Could you print the full listing below, keeping each line identical?

Start of Material provided

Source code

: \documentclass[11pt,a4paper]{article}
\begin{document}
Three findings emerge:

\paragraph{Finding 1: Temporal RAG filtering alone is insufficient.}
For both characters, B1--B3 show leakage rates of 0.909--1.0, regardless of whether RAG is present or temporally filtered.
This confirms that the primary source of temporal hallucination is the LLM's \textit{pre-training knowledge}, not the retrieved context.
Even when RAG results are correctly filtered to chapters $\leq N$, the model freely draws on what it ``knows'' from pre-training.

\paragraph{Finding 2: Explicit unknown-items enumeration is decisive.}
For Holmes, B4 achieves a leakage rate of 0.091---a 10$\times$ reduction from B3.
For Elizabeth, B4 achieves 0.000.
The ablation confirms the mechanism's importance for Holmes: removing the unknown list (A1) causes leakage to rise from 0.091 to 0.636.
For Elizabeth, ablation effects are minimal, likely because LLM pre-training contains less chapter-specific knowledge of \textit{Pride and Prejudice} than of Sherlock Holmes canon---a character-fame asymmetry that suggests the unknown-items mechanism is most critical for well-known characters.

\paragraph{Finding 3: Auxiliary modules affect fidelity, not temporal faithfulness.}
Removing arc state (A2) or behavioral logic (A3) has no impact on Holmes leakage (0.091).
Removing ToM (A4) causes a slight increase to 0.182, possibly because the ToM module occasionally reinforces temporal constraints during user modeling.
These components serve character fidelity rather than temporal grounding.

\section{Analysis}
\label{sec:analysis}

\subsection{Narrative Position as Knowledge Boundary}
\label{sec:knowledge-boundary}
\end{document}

End of Material provided

Solution to this task ->
Source code

: \documentclass[11pt,a4paper]{article}
\begin{document}
Three findings emerge:

\paragraph{Finding 1: Temporal RAG filtering alone is insufficient.}
For both characters, B1--B3 show leakage rates of 0.909--1.0, regardless of whether RAG is present or temporally filtered.
This confirms that the primary source of temporal hallucination is the LLM's \textit{pre-training knowledge}, not the retrieved context.
Even when RAG results are correctly filtered to chapters $\leq N$, the model freely draws on what it ``knows'' from pre-training.

\paragraph{Finding 2: Explicit unknown-items enumeration is decisive.}
For Holmes, B4 achieves a leakage rate of 0.091---a 10$\times$ reduction from B3.
For Elizabeth, B4 achieves 0.000.
The ablation confirms the mechanism's importance for Holmes: removing the unknown list (A1) causes leakage to rise from 0.091 to 0.636.
For Elizabeth, ablation effects are minimal, likely because LLM pre-training contains less chapter-specific knowledge of \textit{Pride and Prejudice} than of Sherlock Holmes canon---a character-fame asymmetry that suggests the unknown-items mechanism is most critical for well-known characters.

\paragraph{Finding 3: Auxiliary modules affect fidelity, not temporal faithfulness.}
Removing arc state (A2) or behavioral logic (A3) has no impact on Holmes leakage (0.091).
Removing ToM (A4) causes a slight increase to 0.182, possibly because the ToM module occasionally reinforces temporal constraints during user modeling.
These components serve character fidelity rather than temporal grounding.

\section{Analysis}
\label{sec:analysis}

\subsection{Narrative Position as Knowledge Boundary}
\label{sec:knowledge-boundary}
\end{document}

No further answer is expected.